Collected data:
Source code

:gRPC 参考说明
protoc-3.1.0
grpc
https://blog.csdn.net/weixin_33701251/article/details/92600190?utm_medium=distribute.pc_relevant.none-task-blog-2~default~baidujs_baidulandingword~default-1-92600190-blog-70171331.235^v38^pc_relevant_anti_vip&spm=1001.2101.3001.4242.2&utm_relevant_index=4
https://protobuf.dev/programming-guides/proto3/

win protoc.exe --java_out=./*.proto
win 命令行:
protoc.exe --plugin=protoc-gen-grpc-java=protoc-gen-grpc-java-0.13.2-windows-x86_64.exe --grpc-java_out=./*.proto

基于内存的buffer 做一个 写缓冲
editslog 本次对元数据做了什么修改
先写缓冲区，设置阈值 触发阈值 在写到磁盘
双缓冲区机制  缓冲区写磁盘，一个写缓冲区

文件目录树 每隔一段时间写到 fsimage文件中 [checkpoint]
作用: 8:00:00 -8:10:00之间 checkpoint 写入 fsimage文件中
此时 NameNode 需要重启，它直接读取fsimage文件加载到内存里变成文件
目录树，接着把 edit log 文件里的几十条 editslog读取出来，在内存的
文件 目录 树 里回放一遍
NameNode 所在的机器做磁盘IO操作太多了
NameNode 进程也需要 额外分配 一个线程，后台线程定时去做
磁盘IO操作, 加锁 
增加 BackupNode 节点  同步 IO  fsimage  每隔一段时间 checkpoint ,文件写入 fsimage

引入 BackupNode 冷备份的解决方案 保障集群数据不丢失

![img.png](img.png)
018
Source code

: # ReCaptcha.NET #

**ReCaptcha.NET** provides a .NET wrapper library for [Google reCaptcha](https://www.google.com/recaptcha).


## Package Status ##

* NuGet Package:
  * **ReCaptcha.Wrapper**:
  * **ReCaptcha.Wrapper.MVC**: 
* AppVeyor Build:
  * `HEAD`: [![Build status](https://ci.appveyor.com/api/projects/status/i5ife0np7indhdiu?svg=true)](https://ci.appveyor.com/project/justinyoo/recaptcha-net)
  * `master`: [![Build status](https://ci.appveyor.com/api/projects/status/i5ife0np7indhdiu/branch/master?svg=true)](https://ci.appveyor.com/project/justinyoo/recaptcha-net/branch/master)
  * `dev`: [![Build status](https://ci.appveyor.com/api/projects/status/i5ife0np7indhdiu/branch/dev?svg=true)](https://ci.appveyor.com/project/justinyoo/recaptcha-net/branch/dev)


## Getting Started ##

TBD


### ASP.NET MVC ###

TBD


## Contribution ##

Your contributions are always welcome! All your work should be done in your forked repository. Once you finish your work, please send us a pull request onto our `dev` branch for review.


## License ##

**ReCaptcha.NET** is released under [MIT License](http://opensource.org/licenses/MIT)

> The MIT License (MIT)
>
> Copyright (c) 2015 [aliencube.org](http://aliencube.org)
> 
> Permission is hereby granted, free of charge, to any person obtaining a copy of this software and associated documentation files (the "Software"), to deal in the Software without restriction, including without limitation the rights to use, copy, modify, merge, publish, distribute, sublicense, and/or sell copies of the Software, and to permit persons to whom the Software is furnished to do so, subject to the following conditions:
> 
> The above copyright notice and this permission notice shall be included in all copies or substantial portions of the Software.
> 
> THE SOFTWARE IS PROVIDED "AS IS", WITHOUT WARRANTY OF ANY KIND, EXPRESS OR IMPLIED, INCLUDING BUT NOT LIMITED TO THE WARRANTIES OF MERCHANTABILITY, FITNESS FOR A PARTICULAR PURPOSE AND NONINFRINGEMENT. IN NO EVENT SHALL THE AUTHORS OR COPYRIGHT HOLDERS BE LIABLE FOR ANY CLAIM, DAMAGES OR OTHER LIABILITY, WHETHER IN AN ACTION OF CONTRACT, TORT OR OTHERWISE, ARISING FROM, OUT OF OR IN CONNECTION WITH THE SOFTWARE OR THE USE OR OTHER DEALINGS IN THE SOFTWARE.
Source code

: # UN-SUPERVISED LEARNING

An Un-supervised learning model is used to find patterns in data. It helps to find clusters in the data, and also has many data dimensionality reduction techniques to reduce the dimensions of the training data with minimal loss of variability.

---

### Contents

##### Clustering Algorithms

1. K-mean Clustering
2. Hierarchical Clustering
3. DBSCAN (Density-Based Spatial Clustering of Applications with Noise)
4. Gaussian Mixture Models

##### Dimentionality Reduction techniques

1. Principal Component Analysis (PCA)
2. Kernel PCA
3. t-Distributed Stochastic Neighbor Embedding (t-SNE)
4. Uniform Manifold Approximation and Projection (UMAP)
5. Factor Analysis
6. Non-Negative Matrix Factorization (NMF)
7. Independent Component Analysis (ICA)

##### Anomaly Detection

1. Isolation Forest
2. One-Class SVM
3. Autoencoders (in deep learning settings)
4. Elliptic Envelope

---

PROBLEM: Please find all lines of the entries that hold the string "Component" and copy them.

REPLY:
1. Principal Component Analysis (PCA)
7. Independent Component Analysis (ICA)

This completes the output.